=== YOUR ASSIGNMENT ===
Nothing below is to be printed except the lines between the line holding "- Annual churn rate: 20-30%" and the line holding "- DeFi market continues growing 50%+ annually", inclusive, each exactly as it appears.

==================================================

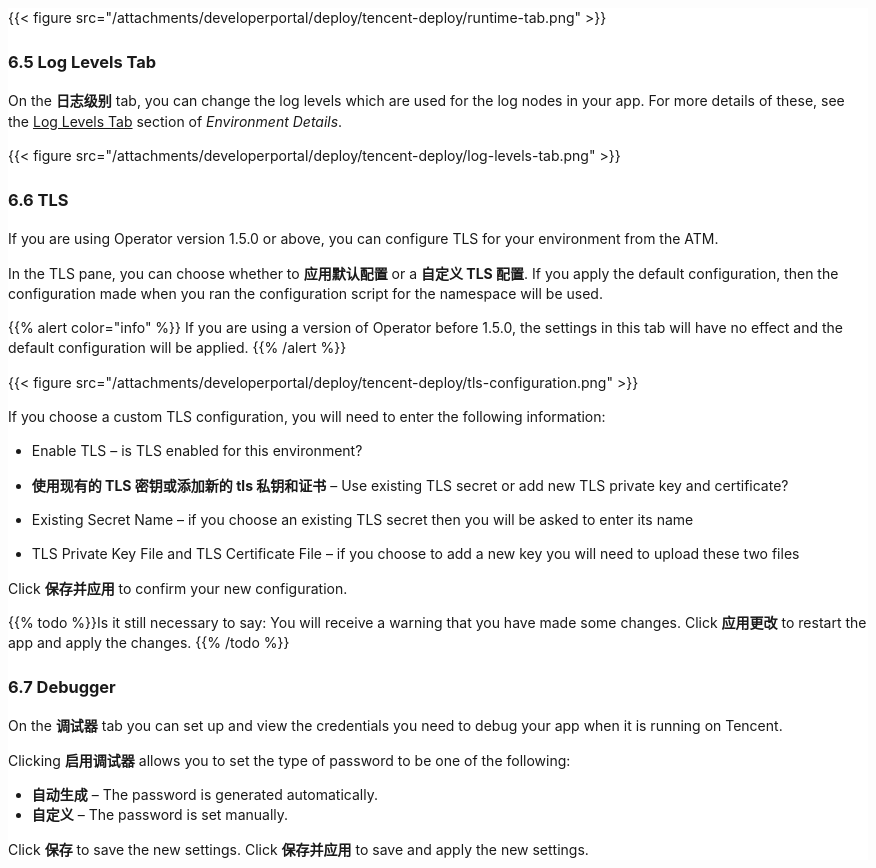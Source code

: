 {{< figure src="/attachments/developerportal/deploy/tencent-deploy/runtime-tab.png" >}}

### 6.5 Log Levels Tab

On the **日志级别** tab, you can change the log levels which are used for the log nodes in your app. For more details of these, see the [Log Levels Tab](/developerportal/deploy/environments-details/#log-levels) section of *Environment Details*.

{{< figure src="/attachments/developerportal/deploy/tencent-deploy/log-levels-tab.png" >}}

### 6.6 TLS

If you are using Operator version 1.5.0 or above, you can configure TLS for your environment from the ATM.

In the TLS pane, you can choose whether to **应用默认配置** or a **自定义 TLS 配置**. If you apply the default configuration, then the configuration made when you ran the configuration script for the namespace will be used.

{{% alert color="info" %}}
If you are using a version of Operator before 1.5.0, the settings in this tab will have no effect and the default configuration will be applied.
{{% /alert %}}

{{< figure src="/attachments/developerportal/deploy/tencent-deploy/tls-configuration.png" >}}

If you choose a custom TLS configuration, you will need to enter the following information:

* Enable TLS – is TLS enabled for this environment?

* **使用现有的 TLS 密钥或添加新的 tls 私钥和证书** – Use existing TLS secret or add new TLS private key and certificate?

* Existing Secret Name – if you choose an existing TLS secret then you will be asked to enter its name

* TLS Private Key File and TLS Certificate File – if you choose to add a new key you will need to upload these two files

Click **保存并应用** to confirm your new configuration.

{{% todo %}}Is it still necessary to say:
You will receive a warning that you have made some changes. Click **应用更改** to restart the app and apply the changes.
{{% /todo %}}

### 6.7 Debugger

On the **调试器** tab you can set up and view the credentials you need to debug your app when it is running on Tencent.

Clicking **启用调试器** allows you to set the type of password to be one of the following:

* **自动生成** – The password is generated automatically.
* **自定义** – The password is set manually.

Click **保存** to save the new settings. Click **保存并应用** to save and apply the new settings.
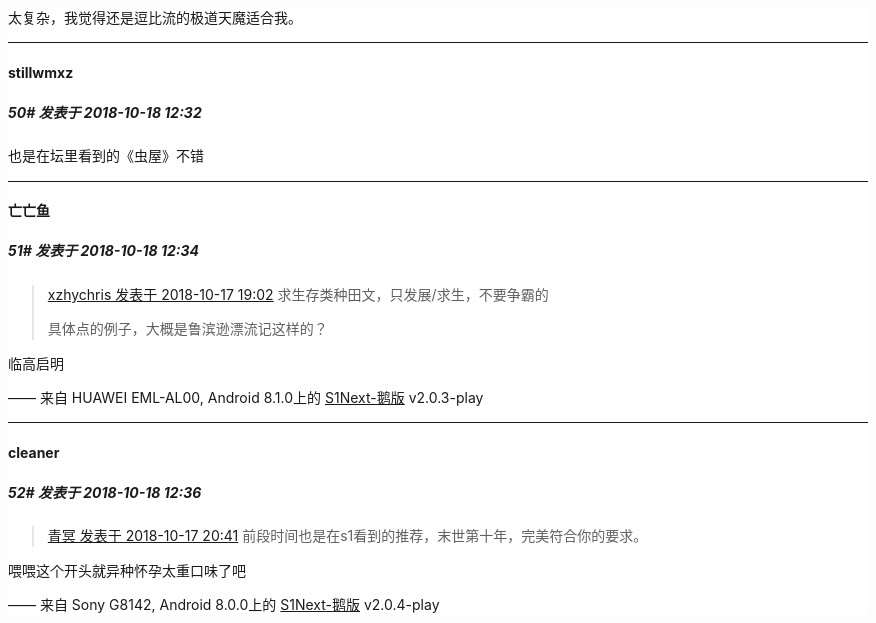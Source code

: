


太复杂，我觉得还是逗比流的极道天魔适合我。







-----

####  stillwmxz  
##### 50#       发表于 2018-10-18 12:32




也是在坛里看到的《虫屋》不错







-----

####  亡亡鱼  
##### 51#       发表于 2018-10-18 12:34



<blockquote><a href="httphttps://bbs.saraba1st.com/2b/forum.php?mod=redirect&amp;goto=findpost&amp;pid=41296869&amp;ptid=1783074" target="_blank">xzhychris 发表于 2018-10-17 19:02</a>
求生存类种田文，只发展/求生，不要争霸的

具体点的例子，大概是鲁滨逊漂流记这样的？</blockquote>
临高启明

—— 来自 HUAWEI EML-AL00, Android 8.1.0上的 [S1Next-鹅版](https://github.com/ykrank/S1-Next/releases) v2.0.3-play







-----

####  cleaner  
##### 52#       发表于 2018-10-18 12:36



<blockquote><a href="httphttps://bbs.saraba1st.com/2b/forum.php?mod=redirect&amp;goto=findpost&amp;pid=41297678&amp;ptid=1783074" target="_blank">青冥 发表于 2018-10-17 20:41</a>
前段时间也是在s1看到的推荐，末世第十年，完美符合你的要求。</blockquote>
喂喂这个开头就异种怀孕太重口味了吧

—— 来自 Sony G8142, Android 8.0.0上的 [S1Next-鹅版](https://github.com/ykrank/S1-Next/releases) v2.0.4-play



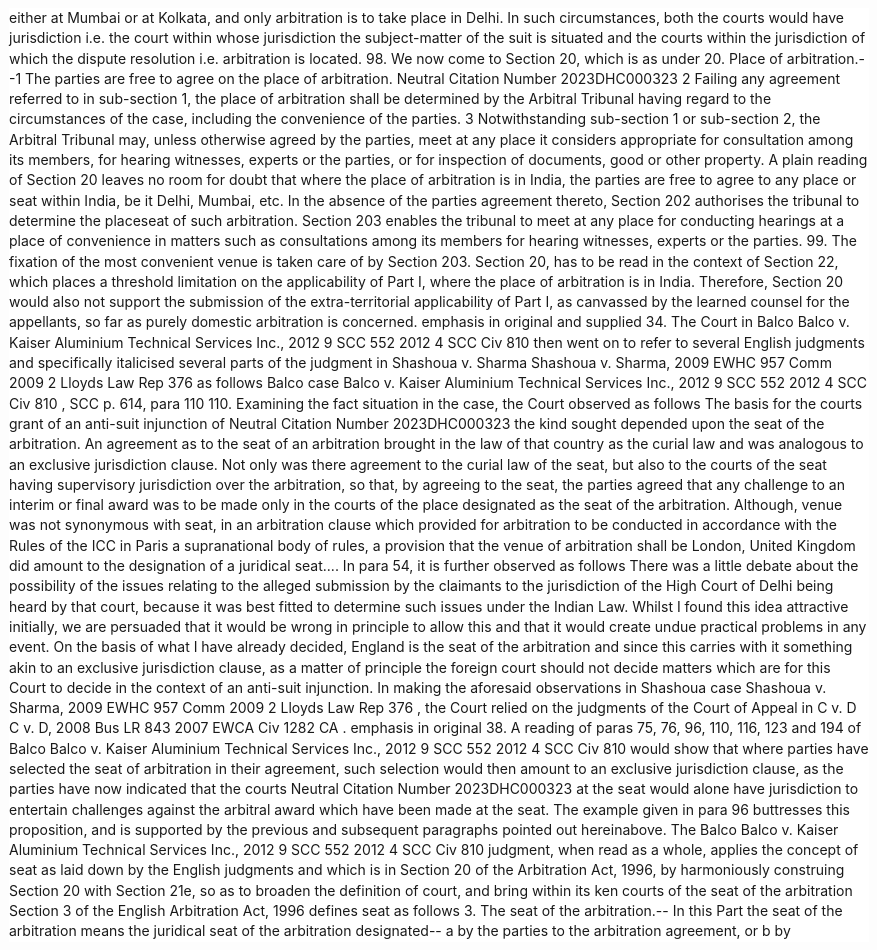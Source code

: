 either at Mumbai or at Kolkata, and only arbitration is to take place in Delhi. In such circumstances, both the courts would have jurisdiction i.e. the court within whose jurisdiction the subject-matter of the suit is situated and the courts within the jurisdiction of which the dispute resolution i.e. arbitration is located.  98. We now come to Section 20, which is as under 20. Place of arbitration.--1 The parties are free to agree on the place of arbitration. Neutral Citation Number 2023DHC000323 2 Failing any agreement referred to in sub-section 1, the place of arbitration shall be determined by the Arbitral Tribunal having regard to the circumstances of the case, including the convenience of the parties. 3 Notwithstanding sub-section 1 or sub-section 2, the Arbitral Tribunal may, unless otherwise agreed by the parties, meet at any place it considers appropriate for consultation among its members, for hearing witnesses, experts or the parties, or for inspection of documents, good or other property. A plain reading of Section 20 leaves no room for doubt that where the place of arbitration is in India, the parties are free to agree to any place or seat within India, be it Delhi, Mumbai, etc. In the absence of the parties agreement thereto, Section 202 authorises the tribunal to determine the placeseat of such arbitration. Section 203 enables the tribunal to meet at any place for conducting hearings at a place of convenience in matters such as consultations among its members for hearing witnesses, experts or the parties. 99. The fixation of the most convenient venue is taken care of by Section 203. Section 20, has to be read in the context of Section 22, which places a threshold limitation on the applicability of Part I, where the place of arbitration is in India. Therefore, Section 20 would also not support the submission of the extra-territorial applicability of Part I, as canvassed by the learned counsel for the appellants, so far as purely domestic arbitration is concerned. emphasis in original and supplied 34. The Court in Balco Balco v. Kaiser Aluminium Technical Services Inc., 2012 9 SCC 552  2012 4 SCC Civ 810 then went on to refer to several English judgments and specifically italicised several parts of the judgment in Shashoua v. Sharma Shashoua v. Sharma, 2009 EWHC 957 Comm  2009 2 Lloyds Law Rep 376 as follows  Balco case Balco v. Kaiser Aluminium Technical Services Inc., 2012 9 SCC 552  2012 4 SCC Civ 810 , SCC p. 614, para 110 110. Examining the fact situation in the case, the Court observed as follows The basis for the courts grant of an anti-suit injunction of Neutral Citation Number 2023DHC000323 the kind sought depended upon the seat of the arbitration. An agreement as to the seat of an arbitration brought in the law of that country as the curial law and was analogous to an exclusive jurisdiction clause. Not only was there agreement to the curial law of the seat, but also to the courts of the seat having supervisory jurisdiction over the arbitration, so that, by agreeing to the seat, the parties agreed that any challenge to an interim or final award was to be made only in the courts of the place designated as the seat of the arbitration. Although, venue was not synonymous with seat, in an arbitration clause which provided for arbitration to be conducted in accordance with the Rules of the ICC in Paris a supranational body of rules, a provision that the venue of arbitration shall be London, United Kingdom did amount to the designation of a juridical seat.... In para 54, it is further observed as follows There was a little debate about the possibility of the issues relating to the alleged submission by the claimants to the jurisdiction of the High Court of Delhi being heard by that court, because it was best fitted to determine such issues under the Indian Law. Whilst I found this idea attractive initially, we are persuaded that it would be wrong in principle to allow this and that it would create undue practical problems in any event. On the basis of what I have already decided, England is the seat of the arbitration and since this carries with it something akin to an exclusive jurisdiction clause, as a matter of principle the foreign court should not decide matters which are for this Court to decide in the context of an anti-suit injunction. In making the aforesaid observations in Shashoua case Shashoua v. Sharma, 2009 EWHC 957 Comm  2009 2 Lloyds Law Rep 376 , the Court relied on the judgments of the Court of Appeal in C v. D C v. D, 2008 Bus LR 843  2007 EWCA Civ 1282 CA . emphasis in original 38. A reading of paras 75, 76, 96, 110, 116, 123 and 194 of Balco Balco v. Kaiser Aluminium Technical Services Inc., 2012 9 SCC 552  2012 4 SCC Civ 810 would show that where parties have selected the seat of arbitration in their agreement, such selection would then amount to an exclusive jurisdiction clause, as the parties have now indicated that the courts Neutral Citation Number 2023DHC000323 at the seat would alone have jurisdiction to entertain challenges against the arbitral award which have been made at the seat. The example given in para 96 buttresses this proposition, and is supported by the previous and subsequent paragraphs pointed out hereinabove. The Balco Balco v. Kaiser Aluminium Technical Services Inc., 2012 9 SCC 552  2012 4 SCC Civ 810 judgment, when read as a whole, applies the concept of seat as laid down by the English judgments and which is in Section 20 of the Arbitration Act, 1996, by harmoniously construing Section 20 with Section 21e, so as to broaden the definition of court, and bring within its ken courts of the seat of the arbitration  Section 3 of the English Arbitration Act, 1996 defines seat as follows 3. The seat of the arbitration.-- In this Part the seat of the arbitration means the juridical seat of the arbitration designated-- a by the parties to the arbitration agreement, or b by
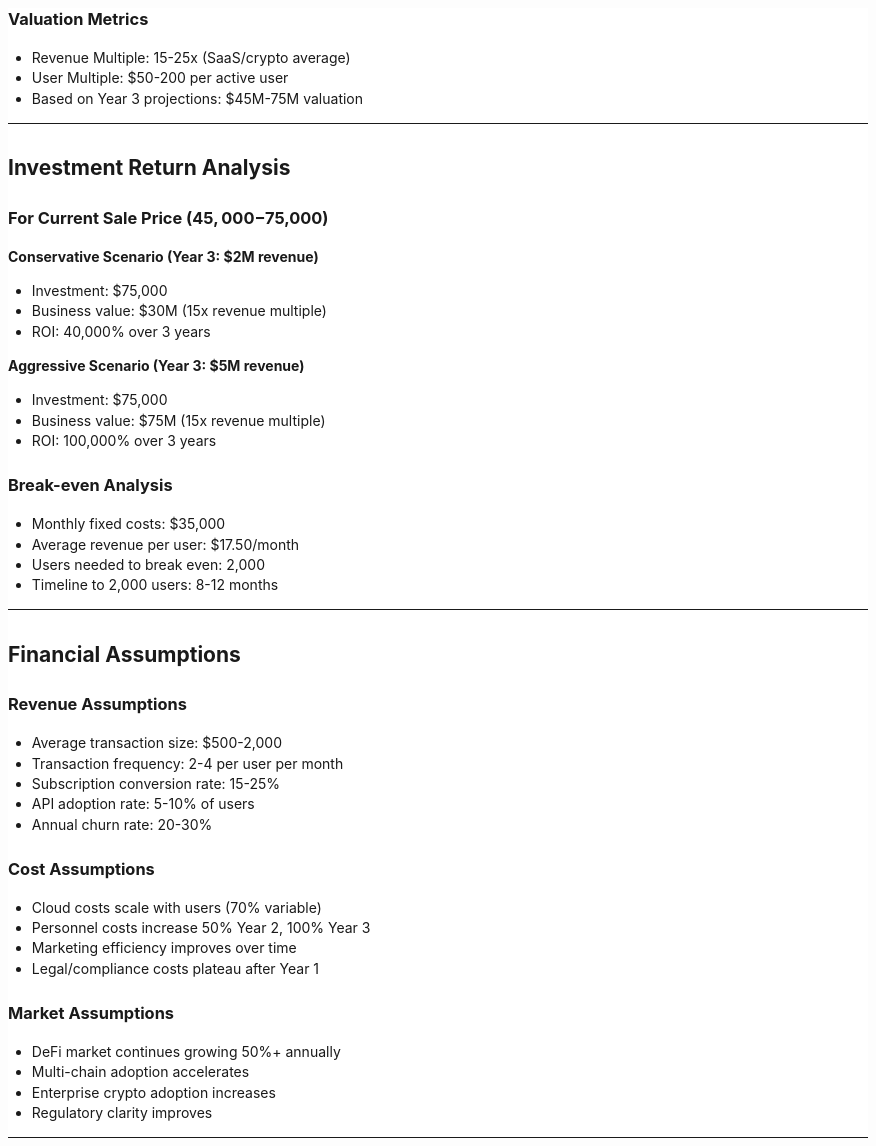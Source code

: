 ### Valuation Metrics
- Revenue Multiple: 15-25x (SaaS/crypto average)
- User Multiple: $50-200 per active user
- Based on Year 3 projections: $45M-75M valuation

---

## Investment Return Analysis

### For Current Sale Price ($45,000-$75,000)

**Conservative Scenario (Year 3: $2M revenue)**
- Investment: $75,000
- Business value: $30M (15x revenue multiple)
- ROI: 40,000% over 3 years

**Aggressive Scenario (Year 3: $5M revenue)**
- Investment: $75,000
- Business value: $75M (15x revenue multiple)
- ROI: 100,000% over 3 years

### Break-even Analysis
- Monthly fixed costs: $35,000
- Average revenue per user: $17.50/month
- Users needed to break even: 2,000
- Timeline to 2,000 users: 8-12 months

---

## Financial Assumptions

### Revenue Assumptions
- Average transaction size: $500-2,000
- Transaction frequency: 2-4 per user per month
- Subscription conversion rate: 15-25%
- API adoption rate: 5-10% of users
- Annual churn rate: 20-30%

### Cost Assumptions
- Cloud costs scale with users (70% variable)
- Personnel costs increase 50% Year 2, 100% Year 3
- Marketing efficiency improves over time
- Legal/compliance costs plateau after Year 1

### Market Assumptions
- DeFi market continues growing 50%+ annually
- Multi-chain adoption accelerates
- Enterprise crypto adoption increases
- Regulatory clarity improves

---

==================================================

=== OUTPUT OF THE TASK ===
- Annual churn rate: 20-30%

### Cost Assumptions
- Cloud costs scale with users (70% variable)
- Personnel costs increase 50% Year 2, 100% Year 3
- Marketing efficiency improves over time
- Legal/compliance costs plateau after Year 1

### Market Assumptions
- DeFi market continues growing 50%+ annually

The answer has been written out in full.